MATERIAL SUPPLIED.
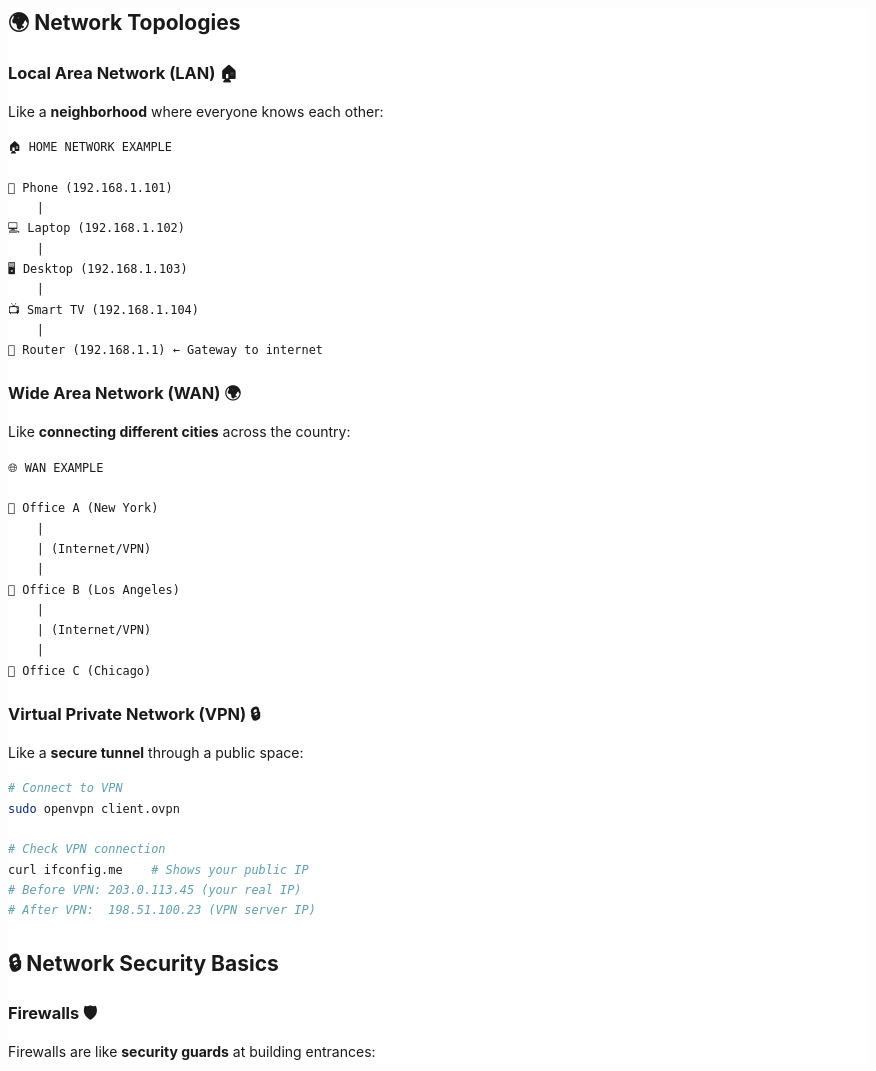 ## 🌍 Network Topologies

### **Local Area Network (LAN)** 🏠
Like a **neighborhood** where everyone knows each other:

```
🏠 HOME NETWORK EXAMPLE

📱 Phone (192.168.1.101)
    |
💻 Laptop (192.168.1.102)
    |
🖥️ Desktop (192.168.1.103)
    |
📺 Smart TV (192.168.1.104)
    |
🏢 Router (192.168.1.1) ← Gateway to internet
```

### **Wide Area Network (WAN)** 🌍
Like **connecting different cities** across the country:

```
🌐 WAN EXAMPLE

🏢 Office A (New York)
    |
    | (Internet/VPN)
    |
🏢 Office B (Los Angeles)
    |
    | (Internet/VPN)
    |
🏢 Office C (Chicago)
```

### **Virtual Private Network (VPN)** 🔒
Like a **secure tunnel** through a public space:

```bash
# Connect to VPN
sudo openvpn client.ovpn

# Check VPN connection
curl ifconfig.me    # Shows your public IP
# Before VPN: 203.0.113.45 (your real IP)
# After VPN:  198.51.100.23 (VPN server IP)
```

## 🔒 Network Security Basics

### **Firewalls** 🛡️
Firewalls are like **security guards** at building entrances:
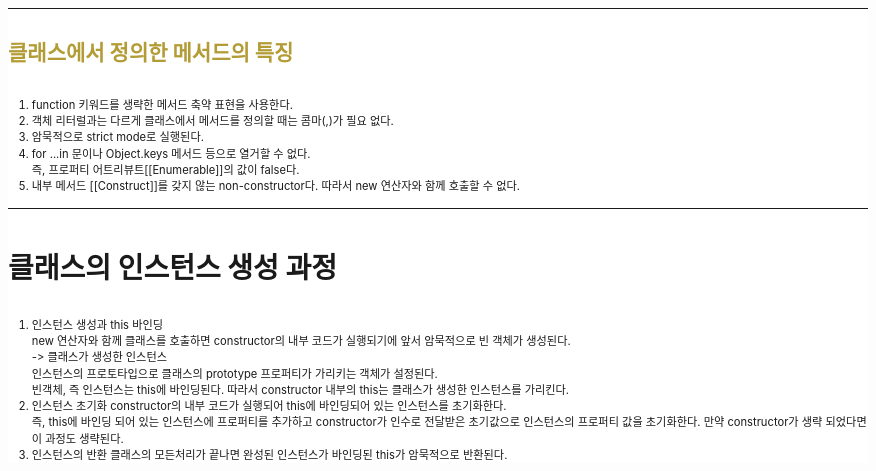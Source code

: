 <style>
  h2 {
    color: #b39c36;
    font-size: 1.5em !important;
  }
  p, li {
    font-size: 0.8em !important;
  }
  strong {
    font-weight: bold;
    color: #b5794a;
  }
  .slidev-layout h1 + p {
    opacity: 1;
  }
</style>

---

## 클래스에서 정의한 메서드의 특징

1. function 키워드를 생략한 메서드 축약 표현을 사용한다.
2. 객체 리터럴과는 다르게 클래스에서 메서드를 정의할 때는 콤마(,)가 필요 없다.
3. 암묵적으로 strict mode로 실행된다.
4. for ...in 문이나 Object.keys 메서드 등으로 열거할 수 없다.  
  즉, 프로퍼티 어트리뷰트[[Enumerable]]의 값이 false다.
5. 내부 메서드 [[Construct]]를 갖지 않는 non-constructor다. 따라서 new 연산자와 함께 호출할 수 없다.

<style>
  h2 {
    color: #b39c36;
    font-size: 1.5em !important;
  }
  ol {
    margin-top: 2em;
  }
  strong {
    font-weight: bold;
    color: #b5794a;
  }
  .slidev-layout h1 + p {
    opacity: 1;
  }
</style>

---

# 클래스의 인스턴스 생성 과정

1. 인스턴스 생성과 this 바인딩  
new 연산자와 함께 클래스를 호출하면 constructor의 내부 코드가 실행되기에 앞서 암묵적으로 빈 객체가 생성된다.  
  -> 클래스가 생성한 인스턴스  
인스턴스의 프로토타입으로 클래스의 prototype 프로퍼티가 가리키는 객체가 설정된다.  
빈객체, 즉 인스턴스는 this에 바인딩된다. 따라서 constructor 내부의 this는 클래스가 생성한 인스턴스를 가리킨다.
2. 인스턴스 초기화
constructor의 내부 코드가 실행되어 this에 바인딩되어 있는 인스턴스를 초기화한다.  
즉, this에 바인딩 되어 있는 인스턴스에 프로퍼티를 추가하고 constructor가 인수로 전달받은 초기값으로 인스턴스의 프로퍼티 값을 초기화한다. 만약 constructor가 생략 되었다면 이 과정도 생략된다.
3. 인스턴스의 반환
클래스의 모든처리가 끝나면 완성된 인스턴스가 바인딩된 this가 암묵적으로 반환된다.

BRIEF. Repeat the data verbatim, excluding all pictures.

SOLUTION FOR THIS PROBLEM.
 ## 🌍 Network Topologies

### **Local Area Network (LAN)** 🏠
Like a **neighborhood** where everyone knows each other:

```
🏠 HOME NETWORK EXAMPLE

📱 Phone (192.168.1.101)
    |
💻 Laptop (192.168.1.102)
    |
🖥️ Desktop (192.168.1.103)
    |
📺 Smart TV (192.168.1.104)
    |
🏢 Router (192.168.1.1) ← Gateway to internet
```

### **Wide Area Network (WAN)** 🌍
Like **connecting different cities** across the country:

```
🌐 WAN EXAMPLE

🏢 Office A (New York)
    |
    | (Internet/VPN)
    |
🏢 Office B (Los Angeles)
    |
    | (Internet/VPN)
    |
🏢 Office C (Chicago)
```

### **Virtual Private Network (VPN)** 🔒
Like a **secure tunnel** through a public space:

```bash
# Connect to VPN
sudo openvpn client.ovpn

# Check VPN connection
curl ifconfig.me    # Shows your public IP
# Before VPN: 203.0.113.45 (your real IP)
# After VPN:  198.51.100.23 (VPN server IP)
```

## 🔒 Network Security Basics

### **Firewalls** 🛡️
Firewalls are like **security guards** at building entrances:
Source code

: <style>
  h2 {
    color: #b39c36;
    font-size: 1.5em !important;
  }
  p, li {
    font-size: 0.8em !important;
  }
  strong {
    font-weight: bold;
    color: #b5794a;
  }
  .slidev-layout h1 + p {
    opacity: 1;
  }
</style>

---

## 클래스에서 정의한 메서드의 특징

1. function 키워드를 생략한 메서드 축약 표현을 사용한다.
2. 객체 리터럴과는 다르게 클래스에서 메서드를 정의할 때는 콤마(,)가 필요 없다.
3. 암묵적으로 strict mode로 실행된다.
4. for ...in 문이나 Object.keys 메서드 등으로 열거할 수 없다.  
  즉, 프로퍼티 어트리뷰트[[Enumerable]]의 값이 false다.
5. 내부 메서드 [[Construct]]를 갖지 않는 non-constructor다. 따라서 new 연산자와 함께 호출할 수 없다.

<style>
  h2 {
    color: #b39c36;
    font-size: 1.5em !important;
  }
  ol {
    margin-top: 2em;
  }
  strong {
    font-weight: bold;
    color: #b5794a;
  }
  .slidev-layout h1 + p {
    opacity: 1;
  }
</style>

---

# 클래스의 인스턴스 생성 과정

1. 인스턴스 생성과 this 바인딩  
new 연산자와 함께 클래스를 호출하면 constructor의 내부 코드가 실행되기에 앞서 암묵적으로 빈 객체가 생성된다.  
  -> 클래스가 생성한 인스턴스  
인스턴스의 프로토타입으로 클래스의 prototype 프로퍼티가 가리키는 객체가 설정된다.  
빈객체, 즉 인스턴스는 this에 바인딩된다. 따라서 constructor 내부의 this는 클래스가 생성한 인스턴스를 가리킨다.
2. 인스턴스 초기화
constructor의 내부 코드가 실행되어 this에 바인딩되어 있는 인스턴스를 초기화한다.  
즉, this에 바인딩 되어 있는 인스턴스에 프로퍼티를 추가하고 constructor가 인수로 전달받은 초기값으로 인스턴스의 프로퍼티 값을 초기화한다. 만약 constructor가 생략 되었다면 이 과정도 생략된다.
3. 인스턴스의 반환
클래스의 모든처리가 끝나면 완성된 인스턴스가 바인딩된 this가 암묵적으로 반환된다.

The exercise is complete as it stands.